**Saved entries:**
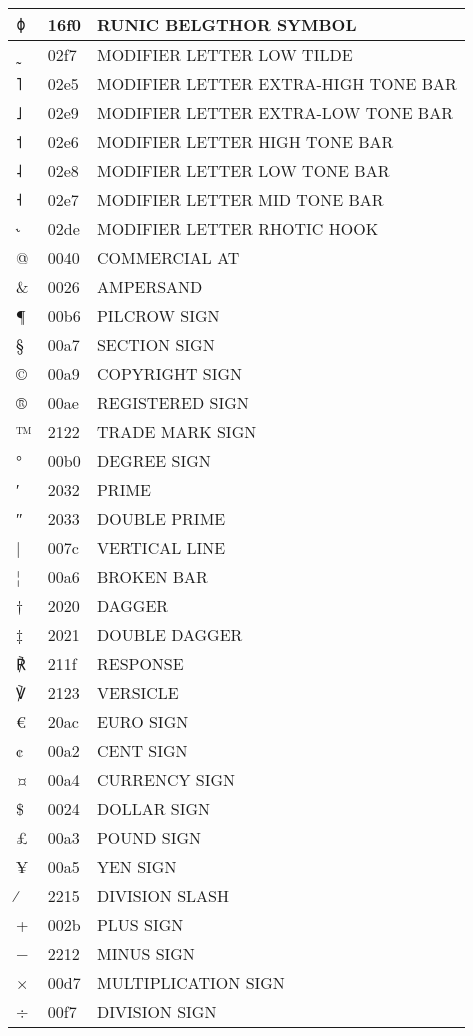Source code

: \documentclass[12pt,letterpaper,openany]{book}
\begin{document}
\begin{center}
\begin{supertabular}{|m{0.25in}|m{0.5in}|m{4in}|}
ᛰ & 16f0 & RUNIC BELGTHOR SYMBOL\\\hline
˷ & 02f7 & MODIFIER LETTER LOW TILDE\\\hline
˥ & 02e5 & MODIFIER LETTER EXTRA-HIGH TONE BAR\\\hline
˩ & 02e9 & MODIFIER LETTER EXTRA-LOW TONE BAR\\\hline
˦ & 02e6 & MODIFIER LETTER HIGH TONE BAR\\\hline
˨ & 02e8 & MODIFIER LETTER LOW TONE BAR\\\hline
˧ & 02e7 & MODIFIER LETTER MID TONE BAR\\\hline
˞ & 02de & MODIFIER LETTER RHOTIC HOOK\\\hline
@ & 0040 & COMMERCIAL AT\\\hline
\& & 0026 & AMPERSAND\\\hline
¶ & 00b6 & PILCROW SIGN\\\hline
§ & 00a7 & SECTION SIGN\\\hline
© & 00a9 & COPYRIGHT SIGN\\\hline
® & 00ae & REGISTERED SIGN\\\hline
™ & 2122 & TRADE MARK SIGN\\\hline
° & 00b0 & DEGREE SIGN\\\hline
′ & 2032 & PRIME\\\hline
″ & 2033 & DOUBLE PRIME\\\hline
| & 007c & VERTICAL LINE\\\hline
¦ & 00a6 & BROKEN BAR\\\hline
† & 2020 & DAGGER\\\hline
‡ & 2021 & DOUBLE DAGGER\\\hline
℟ & 211f & RESPONSE\\\hline
℣ & 2123 & VERSICLE\\\hline
€ & 20ac & EURO SIGN\\\hline
¢ & 00a2 & CENT SIGN\\\hline
¤ & 00a4 & CURRENCY SIGN\\\hline
\$ & 0024 & DOLLAR SIGN\\\hline
£ & 00a3 & POUND SIGN\\\hline
¥ & 00a5 & YEN SIGN\\\hline
∕ & 2215 & DIVISION SLASH\\\hline
+ & 002b & PLUS SIGN\\\hline
− & 2212 & MINUS SIGN\\\hline
× & 00d7 & MULTIPLICATION SIGN\\\hline
÷ & 00f7 & DIVISION SIGN\\\hline

\end{supertabular}
\end{center}
\end{document}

**TASK DIRECTIONS:**
Set down the lines above exactly as written. Begin at the line containing "LETTER HIGH TONE BAR\\\hline" and stop after the last line.

**RESPONSE FOR THIS EXERCISE:**
˦ & 02e6 & MODIFIER LETTER HIGH TONE BAR\\\hline
˨ & 02e8 & MODIFIER LETTER LOW TONE BAR\\\hline
˧ & 02e7 & MODIFIER LETTER MID TONE BAR\\\hline
˞ & 02de & MODIFIER LETTER RHOTIC HOOK\\\hline
@ & 0040 & COMMERCIAL AT\\\hline
\& & 0026 & AMPERSAND\\\hline
¶ & 00b6 & PILCROW SIGN\\\hline
§ & 00a7 & SECTION SIGN\\\hline
© & 00a9 & COPYRIGHT SIGN\\\hline
® & 00ae & REGISTERED SIGN\\\hline
™ & 2122 & TRADE MARK SIGN\\\hline
° & 00b0 & DEGREE SIGN\\\hline
′ & 2032 & PRIME\\\hline
″ & 2033 & DOUBLE PRIME\\\hline
| & 007c & VERTICAL LINE\\\hline
¦ & 00a6 & BROKEN BAR\\\hline
† & 2020 & DAGGER\\\hline
‡ & 2021 & DOUBLE DAGGER\\\hline
℟ & 211f & RESPONSE\\\hline
℣ & 2123 & VERSICLE\\\hline
€ & 20ac & EURO SIGN\\\hline
¢ & 00a2 & CENT SIGN\\\hline
¤ & 00a4 & CURRENCY SIGN\\\hline
\$ & 0024 & DOLLAR SIGN\\\hline
£ & 00a3 & POUND SIGN\\\hline
¥ & 00a5 & YEN SIGN\\\hline
∕ & 2215 & DIVISION SLASH\\\hline
+ & 002b & PLUS SIGN\\\hline
− & 2212 & MINUS SIGN\\\hline
× & 00d7 & MULTIPLICATION SIGN\\\hline
÷ & 00f7 & DIVISION SIGN\\\hline

\end{supertabular}
\end{center}
\end{document}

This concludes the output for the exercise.